Legal & Cooperation

Terms of Service

These terms govern the business cooperation between Archova and its B2B partners. Please read carefully before placing orders or initiating customization projects.

Effective Date: January 1, 2025 Version 1.0 Archova Pet Living Solutions

Important Notice: By placing an order, submitting a purchase inquiry, or initiating a customization project with Archova, you acknowledge that you have read, understood, and agreed to the following Terms of Service. These terms apply to all B2B partners including distributors, importers, private-label sellers, retail buyers, and professional service businesses.

01

Article 1

Scope of Cooperation

1.1 Eligible Partners

These Terms of Service apply to all business entities that engage with Archova in any commercial capacity, including but not limited to: regional importers and wholesalers, independent pet stores and retail chains, Amazon and DTC private-label sellers, supermarket and large-format retail buyers, and professional service businesses such as veterinary clinics, pet daycares, and grooming studios.

1.2 Covered Transactions

These terms govern all transactions initiated through Archova's official channels, including direct sales inquiries, purchase orders submitted via email or trade platforms, OEM/ODM project agreements, private-label and white-label manufacturing engagements, and any related sampling, prototyping, or tooling activities.

1.3 Geographic Scope

Archova serves global B2B partners without geographic restriction. Partners are responsible for ensuring that all imported products comply with the applicable laws, regulations, and retail standards of their respective markets, including but not limited to product safety certifications, labeling requirements, and import duties.

1.4 Amendments

Archova reserves the right to update these Terms of Service at any time. Updated terms will be communicated via official channels and will take effect for all new orders placed after the notification date.

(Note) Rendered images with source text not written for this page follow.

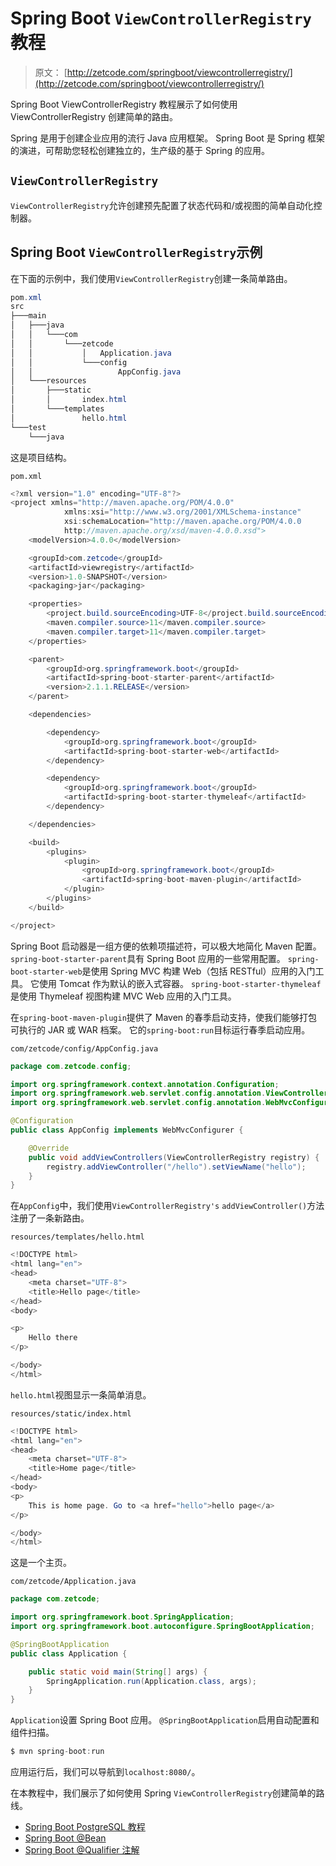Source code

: # Spring Boot `ViewControllerRegistry`教程

> 原文： [http://zetcode.com/springboot/viewcontrollerregistry/](http://zetcode.com/springboot/viewcontrollerregistry/)

Spring Boot ViewControllerRegistry 教程展示了如何使用 ViewControllerRegistry 创建简单的路由。

Spring 是用于创建企业应用的流行 Java 应用框架。 Spring Boot 是 Spring 框架的演进，可帮助您轻松创建独立的，生产级的基于 Spring 的应用。

## `ViewControllerRegistry`

`ViewControllerRegistry`允许创建预先配置了状态代码和/或视图的简单自动化控制器。

## Spring Boot `ViewControllerRegistry`示例

在下面的示例中，我们使用`ViewControllerRegistry`创建一条简单路由。

```java
pom.xml
src
├───main
│   ├───java
│   │   └───com
│   │       └───zetcode
│   │           │   Application.java
│   │           └───config
│   │                   AppConfig.java
│   └───resources
│       ├───static
│       │       index.html
│       └───templates
│               hello.html
└───test
    └───java

```

这是项目结构。

`pom.xml`

```java
<?xml version="1.0" encoding="UTF-8"?>
<project xmlns="http://maven.apache.org/POM/4.0.0"
            xmlns:xsi="http://www.w3.org/2001/XMLSchema-instance"
            xsi:schemaLocation="http://maven.apache.org/POM/4.0.0
            http://maven.apache.org/xsd/maven-4.0.0.xsd">
    <modelVersion>4.0.0</modelVersion>

    <groupId>com.zetcode</groupId>
    <artifactId>viewregistry</artifactId>
    <version>1.0-SNAPSHOT</version>
    <packaging>jar</packaging>

    <properties>
        <project.build.sourceEncoding>UTF-8</project.build.sourceEncoding>
        <maven.compiler.source>11</maven.compiler.source>
        <maven.compiler.target>11</maven.compiler.target>
    </properties>

    <parent>
        <groupId>org.springframework.boot</groupId>
        <artifactId>spring-boot-starter-parent</artifactId>
        <version>2.1.1.RELEASE</version>
    </parent>

    <dependencies>

        <dependency>
            <groupId>org.springframework.boot</groupId>
            <artifactId>spring-boot-starter-web</artifactId>
        </dependency>

        <dependency>
            <groupId>org.springframework.boot</groupId>
            <artifactId>spring-boot-starter-thymeleaf</artifactId>
        </dependency>

    </dependencies>

    <build>
        <plugins>
            <plugin>
                <groupId>org.springframework.boot</groupId>
                <artifactId>spring-boot-maven-plugin</artifactId>
            </plugin>
        </plugins>
    </build>

</project>

```

Spring Boot 启动器是一组方便的依赖项描述符，可以极大地简化 Maven 配置。 `spring-boot-starter-parent`具有 Spring Boot 应用的一些常用配置。 `spring-boot-starter-web`是使用 Spring MVC 构建 Web（包括 RESTful）应用的入门工具。 它使用 Tomcat 作为默认的嵌入式容器。 `spring-boot-starter-thymeleaf`是使用 Thymeleaf 视图构建 MVC Web 应用的入门工具。

在`spring-boot-maven-plugin`提供了 Maven 的春季启动支持，使我们能够打包可执行的 JAR 或 WAR 档案。 它的`spring-boot:run`目标运行春季启动应用。

`com/zetcode/config/AppConfig.java`

```java
package com.zetcode.config;

import org.springframework.context.annotation.Configuration;
import org.springframework.web.servlet.config.annotation.ViewControllerRegistry;
import org.springframework.web.servlet.config.annotation.WebMvcConfigurer;

@Configuration
public class AppConfig implements WebMvcConfigurer {

    @Override
    public void addViewControllers(ViewControllerRegistry registry) {
        registry.addViewController("/hello").setViewName("hello");
    }
}

```

在`AppConfig`中，我们使用`ViewControllerRegistry's` `addViewController()`方法注册了一条新路由。

`resources/templates/hello.html`

```java
<!DOCTYPE html>
<html lang="en">
<head>
    <meta charset="UTF-8">
    <title>Hello page</title>
</head>
<body>

<p>
    Hello there
</p>

</body>
</html>

```

`hello.html`视图显示一条简单消息。

`resources/static/index.html`

```java
<!DOCTYPE html>
<html lang="en">
<head>
    <meta charset="UTF-8">
    <title>Home page</title>
</head>
<body>
<p>
    This is home page. Go to <a href="hello">hello page</a>
</p>

</body>
</html>

```

这是一个主页。

`com/zetcode/Application.java`

```java
package com.zetcode;

import org.springframework.boot.SpringApplication;
import org.springframework.boot.autoconfigure.SpringBootApplication;

@SpringBootApplication
public class Application {

    public static void main(String[] args) {
        SpringApplication.run(Application.class, args);
    }
}

```

`Application`设置 Spring Boot 应用。 `@SpringBootApplication`启用自动配置和组件扫描。

```java
$ mvn spring-boot:run 

```

应用运行后，我们可以导航到`localhost:8080/`。

在本教程中，我们展示了如何使用 Spring `ViewControllerRegistry`创建简单的路线。

*   [Spring Boot PostgreSQL 教程](/springboot/postgresql/)
*   [Spring Boot @Bean](/articles/springbootbean/)
*   [Spring Boot @Qualifier 注解](/articles/springbootqualifier/)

Continued cooperation following notification constitutes acceptance of the revised terms.

02

Article 2

Order Rules

2.1 Minimum Order Quantity (MOQ)

1 pc

Select Standard SKUs

Core catalog items available for single-unit trial orders

Negotiable

OEM / Custom Products

Discussed and confirmed during project scoping

Per SKU

Mixed Container Orders

MOQ applies per SKU; total order can mix products

Note: Specific MOQ thresholds are listed on individual product quotation sheets. Archova actively supports low-MOQ trial orders for new partners to reduce market-entry risk. Please consult our team for product-specific MOQ details.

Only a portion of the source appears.